The literature in consumer behavior and marketing produced by anthropologists


has been well received by marketing departments and corporations, with the result that
anthropologists now hold positions in the marketing departments of several major
business schools (e.g., University of Pennsylvania, Northwestern University, University
of Nebraska, University of Utah 25 ). It would appear that anthropology now is a
permanent addition to the disciplines that comprise the academic marketing field. Some
of the ethical and political difficulties that confront anthropologists studying
organizational behavior are avoided by those focusing on consumer behavior, as access to
corporations may not be required (although this is less true if the anthropologist is a full-
time practitioner).

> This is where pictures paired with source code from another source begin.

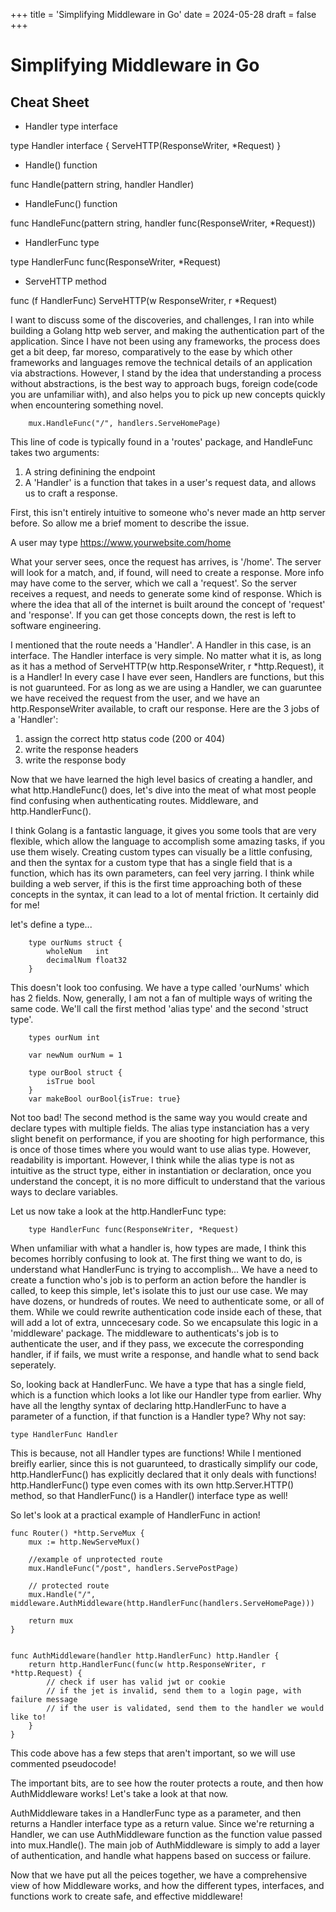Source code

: 
+++
title = 'Simplifying Middleware in Go'
date = 2024-05-28
draft = false
+++

# Simplifying Middleware in Go

## Cheat Sheet

* Handler type interface

type Handler interface {
	ServeHTTP(ResponseWriter, *Request)
}

* Handle() function

func Handle(pattern string, handler Handler)

* HandleFunc() function

func HandleFunc(pattern string, handler func(ResponseWriter, *Request))

* HandlerFunc type

type HandlerFunc func(ResponseWriter, *Request)

* ServeHTTP method

func (f HandlerFunc) ServeHTTP(w ResponseWriter, r *Request)


I want to discuss some of the discoveries, and challenges, I ran into while building a Golang http web server, and making the authentication part of the application. Since I have not been using any frameworks, the process does get a bit deep, far moreso, comparatively to the ease by which other frameworks and languages remove the technical details of an application via abstractions. However, I stand by the idea that understanding a process without abstractions, is the best way to approach bugs, foreign code(code you are unfamiliar with), and also helps you to pick up new concepts quickly when encountering something novel.

```
    mux.HandleFunc("/", handlers.ServeHomePage)
```

This line of code is typically found in a 'routes' package, and HandleFunc takes two arguments:
1. A string definining the endpoint
1. A 'Handler' is a function that takes in a user's request data, and allows us to craft a response.

First, this isn't entirely intuitive to someone who's never made an http server before. So allow me a brief moment to describe the issue.

A user may type https://www.yourwebsite.com/home

What your server sees, once the request has arrives, is '/home'. The server will look for a match, and, if found, will need to create a response. More info may have come to the server, which we call a 'request'. So the server receives a request, and needs to generate some kind of response. Which is where the idea that all of the internet is built around the concept of 'request' and 'response'. If you can get those concepts down, the rest is left to software engineering.

I mentioned that the route needs a 'Handler'. A Handler in this case, is an interface. The Handler interface is very simple. No matter what it is, as long as it has a method of ServeHTTP(w http.ResponseWriter, r *http.Request), it is a Handler! In every case I have ever seen, Handlers are functions, but this is not guarunteed. For as long as we are using a Handler, we can guaruntee we have received the request from the user, and we have an http.ResponseWriter available, to craft our response. Here are the 3 jobs of a 'Handler':

1. assign the correct http status code (200 or 404)
1. write the response headers
1. write the response body

Now that we have learned the high level basics of creating a handler, and what http.HandleFunc() does, let's dive into the meat of what most people find confusing when authenticating routes. Middleware, and http.HandlerFunc().

I think Golang is a fantastic language, it gives you some tools that are very flexible, which allow the language to accomplish some amazing tasks, if you use them wisely. Creating custom types can visually be a little confusing, and then the syntax for a custom type that has a single field that is a function, which has its own parameters, can feel very jarring. I think while building a web server, if this is the first time approaching both of these concepts in the syntax, it can lead to a lot of mental friction. It certainly did for me!

let's define a type...

```
    type ourNums struct {
        wholeNum   int
        decimalNum float32
    }
```
This doesn't look too confusing. We have a type called 'ourNums' which has 2 fields. Now, generally, I am not a fan of multiple ways of writing the same code. We'll call the first method 'alias type' and the second 'struct type'.

```
    types ourNum int

    var newNum ourNum = 1

    type ourBool struct {
        isTrue bool
    }
    var makeBool ourBool{isTrue: true}

```
Not too bad! The second method is the same way you would create and declare types with multiple fields. The alias type instanciation has a very slight benefit on performance, if you are shooting for high performance, this is once of those times where you would want to use alias type. However, readability is important. However, I think while the alias type is not as intuitive as the struct type, either in instantiation or declaration, once you understand the concept, it is no more difficult to understand that the various ways to declare variables.

Let us now take a look at the http.HandlerFunc type:

```
    type HandlerFunc func(ResponseWriter, *Request)
```

When unfamiliar with what a handler is, how types are made, I think this becomes horribly confusing to look at. The first thing we want to do, is understand what HandlerFunc is trying to accomplish... We have a need to create a function who's job is to perform an action before the handler is called, to keep this simple, let's isolate this to just our use case. We may have dozens, or hundreds of routes. We need to authenticate some, or all of them. While we could rewrite authentication code inside each of these, that will add a lot of extra, unncecesary code. So we encapsulate this logic in a 'middleware' package. The middleware to authenticats's job is to authenticate the user, and if they pass, we excecute the corresponding handler, if if fails, we must write a response, and handle what to send back seperately.

So, looking back at HandlerFunc. We have a type that has a single field, which is a function which looks a lot like our Handler type from earlier. Why have all the lengthy syntax of declaring http.HandlerFunc to have a parameter of a function, if that function is a Handler type? Why not say:

```
type HandlerFunc Handler 
```

This is because, not all Handler types are functions! While I mentioned breifly earlier, since this is not guarunteed, to drastically simplify our code, http.HandlerFunc() has explicitly declared that it only deals with functions! http.HandlerFunc() type even comes with its own http.Server.HTTP() method, so that HandlerFunc() is a Handler() interface type as well!

So let's look at a practical example of HandlerFunc in action!

```
func Router() *http.ServeMux {
	mux := http.NewServeMux()

    //example of unprotected route
	mux.HandleFunc("/post", handlers.ServePostPage)

    // protected route
	mux.Handle("/", middleware.AuthMiddleware(http.HandlerFunc(handlers.ServeHomePage)))

    return mux
}


func AuthMiddleware(handler http.HandlerFunc) http.Handler {
	return http.HandlerFunc(func(w http.ResponseWriter, r *http.Request) {
        // check if user has valid jwt or cookie
        // if the jet is invalid, send them to a login page, with failure message
        // if the user is validated, send them to the handler we would like to!
    }
}
```

This code above has a few steps that aren't important, so we will use commented pseudocode!

The important bits, are to see how the router protects a route, and then how AuthMiddleware works! Let's take a look at that now.

AuthMiddleware takes in a HandlerFunc type as a parameter, and then returns a Handler interface type as a return value. Since we're returning a Handler, we can use AuthMiddleware function as the function value passed into mux.Handle(). The main job of AuthMiddleware is simply to add a layer of authentication, and handle what happens based on success or failure.

Now that we have put all the peices together, we have a comprehensive view of how Middleware works, and how the different types, interfaces, and functions work to create safe, and effective middleware!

This is a distinct advantage that recommends this type of work. There
are drawbacks, however. One relates to the uneasiness that some anthropologists sense in
the use that may be made of their work in ethically questionable sales (e.g., products that
may cause harm). Yet, such risk is inherent in the production of all knowledge and its
utilization, and this is no different. A more troublesome issue concerns the pre-fabricated
consumption ‘experiences’ that are becoming almost a total institution in America. Not
only do these threaten a ‘numbing down’ that may mask social control; they also may
encode sacralization messages that, in fact, are hollow. In truth, the idealized images that
consumption seeks to quench can rarely be satisfied by the act of consumption alone.
The desire to consume is insatiable. While this may be a place we have been before,
anthropology has not been so entangled in the mechanisms by which consumption is
produced, and for some anthropologists, it is not a comfortable place to be.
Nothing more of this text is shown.